*Task objective*. When you retype the data, keep every word exactly and include none of the pictures.

*Dataset extract*.
★ ★ ★ ★ ★
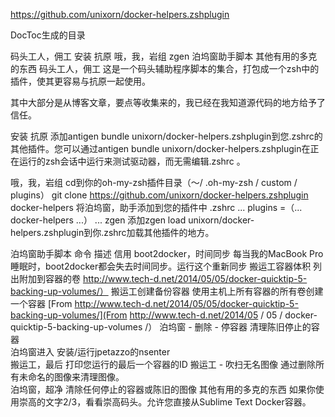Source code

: https://github.com/unixorn/docker-helpers.zshplugin

DocToc生成的目录

码头工人，佣工
安装
抗原
哦，我，岩组
zgen
泊坞窗助手脚本
其他有用的多克的东西
码头工人，佣工
这是一个码头辅助程序脚本的集合，打包成一个zsh中的插件，使其更容易与抗原一起使用。

其中大部分是从博客文章，要点等收集来的，我已经在我知道源代码的地方给予了信任。

安装
抗原
添加antigen bundle unixorn/docker-helpers.zshplugin到您.zshrc的其他插件。您可以通过antigen bundle unixorn/docker-helpers.zshplugin在正在运行的zsh会话中运行来测试驱动器，而无需编辑.zshrc 。

哦，我，岩组
cd到你的oh-my-zsh插件目录（〜/ .oh-my-zsh / custom / plugins）
git clone https://github.com/unixorn/docker-helpers.zshplugin docker-helpers
将泊坞窗，助手添加到您的插件中 .zshrc
...
plugins =（... docker-helpers ...）
...
zgen
添加zgen load unixorn/docker-helpers.zshplugin到你.zshrc加载其他插件的地方。

泊坞窗助手脚本
命令	描述	信用
boot2docker，时间同步	每当我的MacBook Pro睡眠时，boot2docker都会失去时间同步。运行这个重新同步	
搬运工容器体积	列出附加到容器的卷	http://www.tech-d.net/2014/05/05/docker-quicktip-5-backing-up-volumes/）
搬运工创建备份容器	使用主机上所有容器的所有卷创建一个容器	[From http://www.tech-d.net/2014/05/05/docker-quicktip-5-backing-up-volumes/](From http://www.tech-d.net/2014/05 / 05 / docker-quicktip-5-backing-up-volumes /）
泊坞窗 - 删除 - 停容器	清理陈旧停止的容器	
泊坞窗进入	安装/运行jpetazzo的nsenter	
搬运工，最后	打印您运行的最后一个容器的ID	
搬运工 - 吹扫无名图像	通过删除所有未命名的图像来清理图像。	
泊坞窗，超净	清除任何停止的容器或陈旧的图像	
其他有用的多克的东西
如果你使用崇高的文字2/3，看看崇高码头。允许您直接从Sublime Text Docker容器。
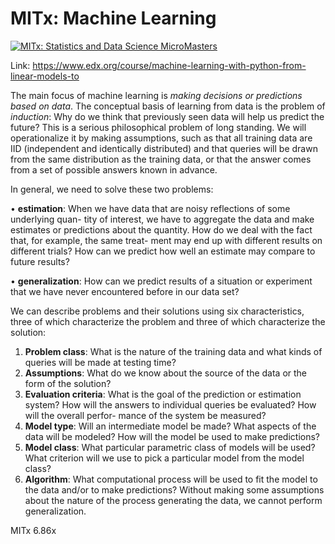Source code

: # MITx: Machine Learning

[![MITx: Statistics and Data Science MicroMasters](https://img.shields.io/badge/MITx-Statistics%20and%20Data%20Science%20MicroMasters-blue)](https://www.edx.org/micromasters/mitx-statistics-and-data-science)

Link: https://www.edx.org/course/machine-learning-with-python-from-linear-models-to

The main focus of machine learning is *making decisions or predictions based on data*.
The conceptual basis of learning from data is the problem of *induction*: Why do we think
that previously seen data will help us predict the future? This is a serious philosophical
problem of long standing. We will operationalize it by making assumptions, such as that
all training data are IID (independent and identically distributed) and that queries will be
drawn from the same distribution as the training data, or that the answer comes from a set
of possible answers known in advance.

In general, we need to solve these two problems:

  • **estimation**: When we have data that are noisy reflections of some underlying quan-
tity of interest, we have to aggregate the data and make estimates or predictions
about the quantity. How do we deal with the fact that, for example, the same treat-
ment may end up with different results on different trials? How can we predict how
well an estimate may compare to future results?

  • **generalization**: How can we predict results of a situation or experiment that we have
never encountered before in our data set?

We can describe problems and their solutions using six characteristics, three of which
characterize the problem and three of which characterize the solution:
1. **Problem class**: What is the nature of the training data and what kinds of queries will
be made at testing time?
2. **Assumptions**: What do we know about the source of the data or the form of the
solution?
3. **Evaluation criteria**: What is the goal of the prediction or estimation system? How
will the answers to individual queries be evaluated? How will the overall perfor-
mance of the system be measured?
4. **Model type**: Will an intermediate model be made? What aspects of the data will be
modeled? How will the model be used to make predictions?
5. **Model class**: What particular parametric class of models will be used? What criterion
will we use to pick a particular model from the model class?
6. **Algorithm**: What computational process will be used to fit the model to the data
and/or to make predictions?
Without making some assumptions about the nature of the process generating the data, we
cannot perform generalization.

MITx 6.86x
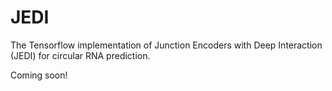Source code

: # JEDI
The Tensorflow implementation of Junction Encoders with Deep Interaction (JEDI) for circular RNA prediction.

Coming soon!
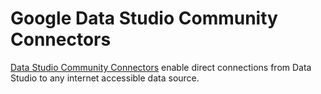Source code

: # Google Data Studio Community Connectors

[Data Studio Community Connectors](https://developers.google.com/datastudio/connector/get-started) enable direct connections from Data Studio to any internet accessible data source.
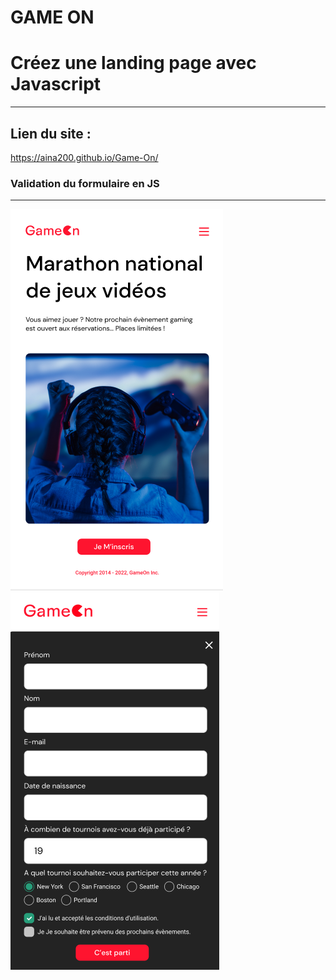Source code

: # GAME ON

# Créez une landing page avec Javascript
***

## Lien du site :
https://aina200.github.io/Game-On/

### Validation du formulaire en JS
***
![Alt text](presantation.png?raw=true "Title")
![Alt text](presantation1.png?raw=true "Title")
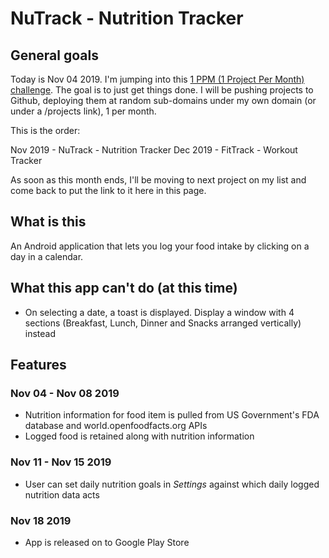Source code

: # NuTrack - Nutrition Tracker

## General goals

Today is Nov 04 2019. I'm jumping into this [1 PPM (1 Project Per Month) challenge](https://blog.1ppm.club/). The goal is to just get things done. I will be pushing projects to Github, deploying them at random sub-domains under my own domain (or under a /projects link), 1 per month.

This is the order:

Nov 2019 - NuTrack - Nutrition Tracker
Dec 2019 - FitTrack - Workout Tracker

As soon as this month ends, I'll be moving to next project on my list and come back to put the link to it here in this page.

## What is this

An Android application that lets you log your food intake by clicking on a day in a calendar.

## What this app can't do (at this time)

- On selecting a date, a toast is displayed. Display a window with 4 sections (Breakfast, Lunch, Dinner and Snacks arranged vertically) instead

## Features

### Nov 04 - Nov 08 2019

- Nutrition information for food item is pulled from US Government's FDA database and world.openfoodfacts.org APIs
- Logged food is retained along with nutrition information

### Nov 11 - Nov 15 2019

- User can set daily nutrition goals in *Settings* against which daily logged nutrition data acts

### Nov 18 2019

- App is released on to Google Play Store
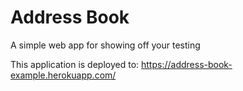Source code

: # Address Book

A simple web app for showing off your testing

This application is deployed to: https://address-book-example.herokuapp.com/
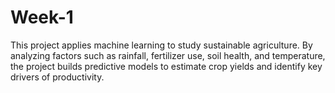 # Week-1
This project applies machine learning  to study sustainable agriculture.   By analyzing factors such as rainfall, fertilizer use, soil health, and temperature,   the project builds predictive models to estimate crop yields and identify key drivers of productivity.  
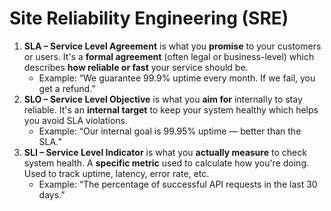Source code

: # Site Reliability Engineering (SRE)

1. **SLA – Service Level Agreement** is what you **promise** to your customers or users. It's a **formal agreement** (often legal or business-level) which describes **how reliable or fast** your service should be.
   * Example: “We guarantee 99.9% uptime every month. If we fail, you get a refund.”
2. **SLO – Service Level Objective** is what you **aim for** internally to stay reliable. It's an **internal target** to keep your system healthy which helps you avoid SLA violations.
   * Example: “Our internal goal is 99.95% uptime — better than the SLA.”
3. **SLI – Service Level Indicator** is what you **actually measure** to check system health. A **specific metric** used to calculate how you're doing. Used to track uptime, latency, error rate, etc.
   * Example: “The percentage of successful API requests in the last 30 days.”
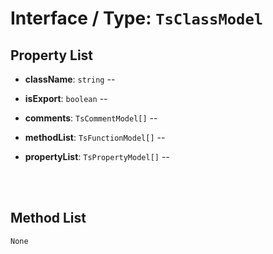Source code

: # Interface / Type: `TsClassModel`

    

## Property List

- **className**: `string` -- 


- **isExport**: `boolean` -- 


- **comments**: `TsCommentModel[]` -- 


- **methodList**: `TsFunctionModel[]` -- 


- **propertyList**: `TsPropertyModel[]` -- 


<br/>
<br/>

## Method List

`None`
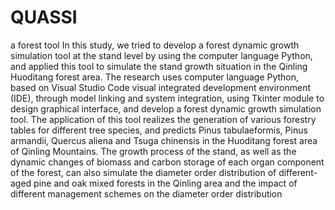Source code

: # QUASSI
a forest tool
In this study, we tried to develop a forest dynamic growth simulation tool at the stand level by using the computer language Python, and applied this tool to simulate the stand growth situation in the Qinling Huoditang forest area. The research uses computer language Python, based on Visual Studio Code visual integrated development environment (IDE), through model linking and system integration, using Tkinter module to design graphical interface, and develop a forest dynamic growth simulation tool. The application of this tool realizes the generation of various forestry tables for different tree species, and predicts Pinus tabulaeformis, Pinus armandii, Quercus aliena and Tsuga chinensis in the Huoditang forest area of Qinling Mountains. The growth process of the stand, as well as the dynamic changes of biomass and carbon storage of each organ component of the forest, can also simulate the diameter order distribution of different-aged pine and oak mixed forests in the Qinling area and the impact of different management schemes on the diameter order distribution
★ ★ ★ ★ ★
*Answer space*.
Source code

: https://github.com/unixorn/docker-helpers.zshplugin

DocToc生成的目录

码头工人，佣工
安装
抗原
哦，我，岩组
zgen
泊坞窗助手脚本
其他有用的多克的东西
码头工人，佣工
这是一个码头辅助程序脚本的集合，打包成一个zsh中的插件，使其更容易与抗原一起使用。

其中大部分是从博客文章，要点等收集来的，我已经在我知道源代码的地方给予了信任。

安装
抗原
添加antigen bundle unixorn/docker-helpers.zshplugin到您.zshrc的其他插件。您可以通过antigen bundle unixorn/docker-helpers.zshplugin在正在运行的zsh会话中运行来测试驱动器，而无需编辑.zshrc 。

哦，我，岩组
cd到你的oh-my-zsh插件目录（〜/ .oh-my-zsh / custom / plugins）
git clone https://github.com/unixorn/docker-helpers.zshplugin docker-helpers
将泊坞窗，助手添加到您的插件中 .zshrc
...
plugins =（... docker-helpers ...）
...
zgen
添加zgen load unixorn/docker-helpers.zshplugin到你.zshrc加载其他插件的地方。

泊坞窗助手脚本
命令	描述	信用
boot2docker，时间同步	每当我的MacBook Pro睡眠时，boot2docker都会失去时间同步。运行这个重新同步	
搬运工容器体积	列出附加到容器的卷	http://www.tech-d.net/2014/05/05/docker-quicktip-5-backing-up-volumes/）
搬运工创建备份容器	使用主机上所有容器的所有卷创建一个容器	[From http://www.tech-d.net/2014/05/05/docker-quicktip-5-backing-up-volumes/](From http://www.tech-d.net/2014/05 / 05 / docker-quicktip-5-backing-up-volumes /）
泊坞窗 - 删除 - 停容器	清理陈旧停止的容器	
泊坞窗进入	安装/运行jpetazzo的nsenter	
搬运工，最后	打印您运行的最后一个容器的ID	
搬运工 - 吹扫无名图像	通过删除所有未命名的图像来清理图像。	
泊坞窗，超净	清除任何停止的容器或陈旧的图像	
其他有用的多克的东西
如果你使用崇高的文字2/3，看看崇高码头。允许您直接从Sublime Text Docker容器。
Source code

: # MITx: Machine Learning

[![MITx: Statistics and Data Science MicroMasters](https://img.shields.io/badge/MITx-Statistics%20and%20Data%20Science%20MicroMasters-blue)](https://www.edx.org/micromasters/mitx-statistics-and-data-science)

Link: https://www.edx.org/course/machine-learning-with-python-from-linear-models-to

The main focus of machine learning is *making decisions or predictions based on data*.
The conceptual basis of learning from data is the problem of *induction*: Why do we think
that previously seen data will help us predict the future? This is a serious philosophical
problem of long standing. We will operationalize it by making assumptions, such as that
all training data are IID (independent and identically distributed) and that queries will be
drawn from the same distribution as the training data, or that the answer comes from a set
of possible answers known in advance.

In general, we need to solve these two problems:

  • **estimation**: When we have data that are noisy reflections of some underlying quan-
tity of interest, we have to aggregate the data and make estimates or predictions
about the quantity. How do we deal with the fact that, for example, the same treat-
ment may end up with different results on different trials? How can we predict how
well an estimate may compare to future results?

  • **generalization**: How can we predict results of a situation or experiment that we have
never encountered before in our data set?

We can describe problems and their solutions using six characteristics, three of which
characterize the problem and three of which characterize the solution:
1. **Problem class**: What is the nature of the training data and what kinds of queries will
be made at testing time?
2. **Assumptions**: What do we know about the source of the data or the form of the
solution?
3. **Evaluation criteria**: What is the goal of the prediction or estimation system? How
will the answers to individual queries be evaluated? How will the overall perfor-
mance of the system be measured?
4. **Model type**: Will an intermediate model be made? What aspects of the data will be
modeled? How will the model be used to make predictions?
5. **Model class**: What particular parametric class of models will be used? What criterion
will we use to pick a particular model from the model class?
6. **Algorithm**: What computational process will be used to fit the model to the data
and/or to make predictions?
Without making some assumptions about the nature of the process generating the data, we
cannot perform generalization.

MITx 6.86x
Source code

: # JEDI
The Tensorflow implementation of Junction Encoders with Deep Interaction (JEDI) for circular RNA prediction.

Coming soon!
Source code

: # Google Data Studio Community Connectors

[Data Studio Community Connectors](https://developers.google.com/datastudio/connector/get-started) enable direct connections from Data Studio to any internet accessible data source.
Source code

: # GAME ON

# Créez une landing page avec Javascript
***

## Lien du site :
https://aina200.github.io/Game-On/

### Validation du formulaire en JS
***
![Alt text](presantation.png?raw=true "Title")
![Alt text](presantation1.png?raw=true "Title")
Source code

: # NuTrack - Nutrition Tracker

## General goals

Today is Nov 04 2019. I'm jumping into this [1 PPM (1 Project Per Month) challenge](https://blog.1ppm.club/). The goal is to just get things done. I will be pushing projects to Github, deploying them at random sub-domains under my own domain (or under a /projects link), 1 per month.

This is the order:

Nov 2019 - NuTrack - Nutrition Tracker
Dec 2019 - FitTrack - Workout Tracker

As soon as this month ends, I'll be moving to next project on my list and come back to put the link to it here in this page.

## What is this

An Android application that lets you log your food intake by clicking on a day in a calendar.

## What this app can't do (at this time)

- On selecting a date, a toast is displayed. Display a window with 4 sections (Breakfast, Lunch, Dinner and Snacks arranged vertically) instead

## Features

### Nov 04 - Nov 08 2019

- Nutrition information for food item is pulled from US Government's FDA database and world.openfoodfacts.org APIs
- Logged food is retained along with nutrition information

### Nov 11 - Nov 15 2019

- User can set daily nutrition goals in *Settings* against which daily logged nutrition data acts

### Nov 18 2019

- App is released on to Google Play Store
Source code

: # Address Book

A simple web app for showing off your testing

This application is deployed to: https://address-book-example.herokuapp.com/
 # Week-1
This project applies machine learning  to study sustainable agriculture.   By analyzing factors such as rainfall, fertilizer use, soil health, and temperature,   the project builds predictive models to estimate crop yields and identify key drivers of productivity.  
Source code

: # Site Reliability Engineering (SRE)

1. **SLA – Service Level Agreement** is what you **promise** to your customers or users. It's a **formal agreement** (often legal or business-level) which describes **how reliable or fast** your service should be.
   * Example: “We guarantee 99.9% uptime every month. If we fail, you get a refund.”
2. **SLO – Service Level Objective** is what you **aim for** internally to stay reliable. It's an **internal target** to keep your system healthy which helps you avoid SLA violations.
   * Example: “Our internal goal is 99.95% uptime — better than the SLA.”
3. **SLI – Service Level Indicator** is what you **actually measure** to check system health. A **specific metric** used to calculate how you're doing. Used to track uptime, latency, error rate, etc.
   * Example: “The percentage of successful API requests in the last 30 days.”
Source code

: # Interface / Type: `TsClassModel`

    

## Property List

- **className**: `string` -- 


- **isExport**: `boolean` -- 


- **comments**: `TsCommentModel[]` -- 


- **methodList**: `TsFunctionModel[]` -- 


- **propertyList**: `TsPropertyModel[]` -- 


<br/>
<br/>

## Method List

`None`
Source code

: # QUASSI
a forest tool
In this study, we tried to develop a forest dynamic growth simulation tool at the stand level by using the computer language Python, and applied this tool to simulate the stand growth situation in the Qinling Huoditang forest area. The research uses computer language Python, based on Visual Studio Code visual integrated development environment (IDE), through model linking and system integration, using Tkinter module to design graphical interface, and develop a forest dynamic growth simulation tool. The application of this tool realizes the generation of various forestry tables for different tree species, and predicts Pinus tabulaeformis, Pinus armandii, Quercus aliena and Tsuga chinensis in the Huoditang forest area of Qinling Mountains. The growth process of the stand, as well as the dynamic changes of biomass and carbon storage of each organ component of the forest, can also simulate the diameter order distribution of different-aged pine and oak mixed forests in the Qinling area and the impact of different management schemes on the diameter order distribution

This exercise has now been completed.